On May 21, the police arrested nine men while they were transporting 60 children, aged between 13 and 15, to a Christian summer camp in Nagpur. The men were charged with "attempted conversion" even though the children were from Christian families.
On May 22, two men were arrested on similar charges when they tried to bring 11 children, aged between 11 and 17, to the same camp. One of the men was also involved in the previous incident, according to New Indian Express.
"The camp was organised by Jeevan Raksha, a Gujarat-based organisation. We sent our team to Nagpur to find out whether the children were being taken to a summer camp there. But our team found out that there was no summer camp, but a special Bible prayer camp from May 22 to May 25," said Krishnaveni Desavatu, the police superintendent.
The first group of children was reportedly sent to shelter homes in Ratlam and Jaora. The second group, who reportedly belong to Hindu tribals from Ambua area of Alirajpur district, is under the custody of Child Line in Indore.
The parents of the children said that they were being taken to the summer camp with their consent and there was no question of any religious conversion because they are already Christians. However, the authorities insisted that the children are still considered Hindus under the law because their parents did not follow the proper procedures of changing their official religion to Christianity.
"For changing to another religion, one needs to submit a written application to the district collector and only after the stipulated process, a person can change religious identity, which didn't happen in the case of any of the parents claiming to be Christians," said Desavatu.
"This is why, the children and their parents will be officially treated as Hindu tribals and not Christians," he added.
Desavatu said that the Bible camp's caretaker, Vincent Patil, has been questioned by the police about the attempt to convert the tribal children.
According to Crux, the Catholic Church strictly adheres to the country's conversion laws.
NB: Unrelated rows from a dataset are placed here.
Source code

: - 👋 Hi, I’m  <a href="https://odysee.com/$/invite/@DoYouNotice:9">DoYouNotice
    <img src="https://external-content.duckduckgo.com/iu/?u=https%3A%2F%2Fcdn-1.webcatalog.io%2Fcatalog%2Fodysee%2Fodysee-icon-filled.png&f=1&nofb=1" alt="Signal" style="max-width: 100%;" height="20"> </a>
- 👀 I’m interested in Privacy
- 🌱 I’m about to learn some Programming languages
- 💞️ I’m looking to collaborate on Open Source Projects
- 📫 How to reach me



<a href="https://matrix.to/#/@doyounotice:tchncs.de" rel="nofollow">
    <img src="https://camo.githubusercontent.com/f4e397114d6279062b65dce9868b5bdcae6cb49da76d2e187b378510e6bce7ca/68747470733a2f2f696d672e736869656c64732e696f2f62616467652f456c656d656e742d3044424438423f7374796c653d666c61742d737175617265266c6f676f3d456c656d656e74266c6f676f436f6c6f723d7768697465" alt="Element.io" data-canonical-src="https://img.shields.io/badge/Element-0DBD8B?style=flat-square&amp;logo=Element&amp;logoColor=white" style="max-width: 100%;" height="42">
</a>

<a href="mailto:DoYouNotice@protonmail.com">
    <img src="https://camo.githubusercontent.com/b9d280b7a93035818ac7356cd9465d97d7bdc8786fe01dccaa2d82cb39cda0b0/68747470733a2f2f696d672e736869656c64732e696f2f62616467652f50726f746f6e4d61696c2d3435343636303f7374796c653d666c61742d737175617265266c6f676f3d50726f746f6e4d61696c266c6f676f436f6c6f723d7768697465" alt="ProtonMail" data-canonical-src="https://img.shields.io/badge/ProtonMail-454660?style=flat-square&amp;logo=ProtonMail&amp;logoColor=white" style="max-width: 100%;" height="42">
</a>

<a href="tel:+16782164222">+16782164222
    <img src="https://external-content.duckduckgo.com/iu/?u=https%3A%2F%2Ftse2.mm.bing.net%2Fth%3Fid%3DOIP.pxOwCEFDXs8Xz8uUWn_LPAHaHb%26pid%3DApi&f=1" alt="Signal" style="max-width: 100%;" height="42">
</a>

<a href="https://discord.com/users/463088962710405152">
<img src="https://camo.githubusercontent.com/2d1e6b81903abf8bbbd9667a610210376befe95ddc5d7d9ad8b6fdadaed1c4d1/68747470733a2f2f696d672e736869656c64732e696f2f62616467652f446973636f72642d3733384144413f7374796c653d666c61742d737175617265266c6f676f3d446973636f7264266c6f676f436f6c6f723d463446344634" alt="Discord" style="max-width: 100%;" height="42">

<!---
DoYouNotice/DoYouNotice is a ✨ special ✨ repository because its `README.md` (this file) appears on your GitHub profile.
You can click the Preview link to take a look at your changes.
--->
However, poor and lower-caste Indians who convert to other denominations often encounter obstacles when they try to follow the said laws.
Christians in India have often suffered various forms of intimidation and harassment, driven by accusations from Hindu nationalists that questionable tactics were being used to convert Hindus.
India has been ranked in the Open Doors 2017 World Watch List as the 15th worst country in the world when it comes to persecution of Christians.